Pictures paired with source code
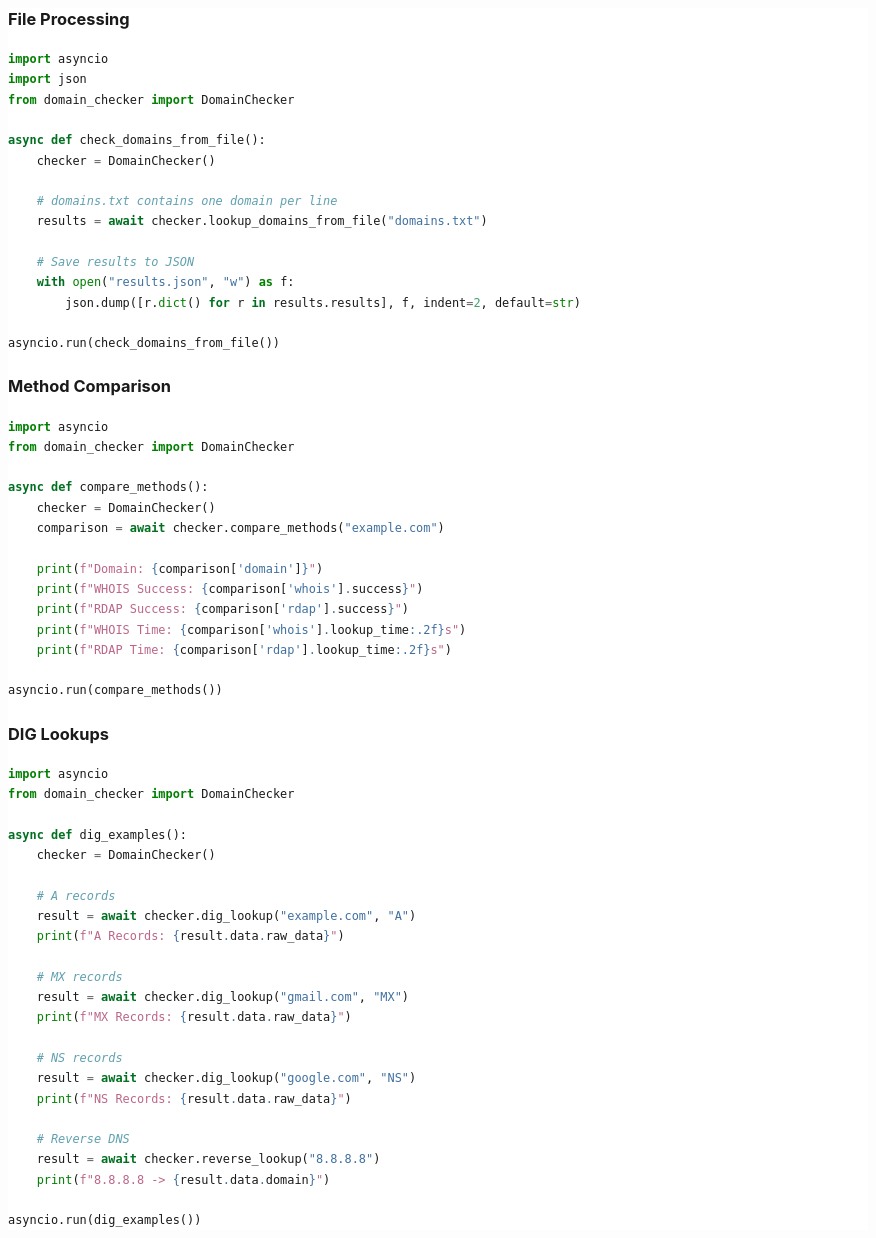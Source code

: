 ### File Processing

```python
import asyncio
import json
from domain_checker import DomainChecker

async def check_domains_from_file():
    checker = DomainChecker()
    
    # domains.txt contains one domain per line
    results = await checker.lookup_domains_from_file("domains.txt")
    
    # Save results to JSON
    with open("results.json", "w") as f:
        json.dump([r.dict() for r in results.results], f, indent=2, default=str)

asyncio.run(check_domains_from_file())
```

### Method Comparison

```python
import asyncio
from domain_checker import DomainChecker

async def compare_methods():
    checker = DomainChecker()
    comparison = await checker.compare_methods("example.com")
    
    print(f"Domain: {comparison['domain']}")
    print(f"WHOIS Success: {comparison['whois'].success}")
    print(f"RDAP Success: {comparison['rdap'].success}")
    print(f"WHOIS Time: {comparison['whois'].lookup_time:.2f}s")
    print(f"RDAP Time: {comparison['rdap'].lookup_time:.2f}s")

asyncio.run(compare_methods())
```

### DIG Lookups

```python
import asyncio
from domain_checker import DomainChecker

async def dig_examples():
    checker = DomainChecker()
    
    # A records
    result = await checker.dig_lookup("example.com", "A")
    print(f"A Records: {result.data.raw_data}")
    
    # MX records
    result = await checker.dig_lookup("gmail.com", "MX")
    print(f"MX Records: {result.data.raw_data}")
    
    # NS records
    result = await checker.dig_lookup("google.com", "NS")
    print(f"NS Records: {result.data.raw_data}")
    
    # Reverse DNS
    result = await checker.reverse_lookup("8.8.8.8")
    print(f"8.8.8.8 -> {result.data.domain}")

asyncio.run(dig_examples())
```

Work request |
Check each line of the records above for the word "rdap", count the lines that have it, and give only the count.

Reply to the task |
2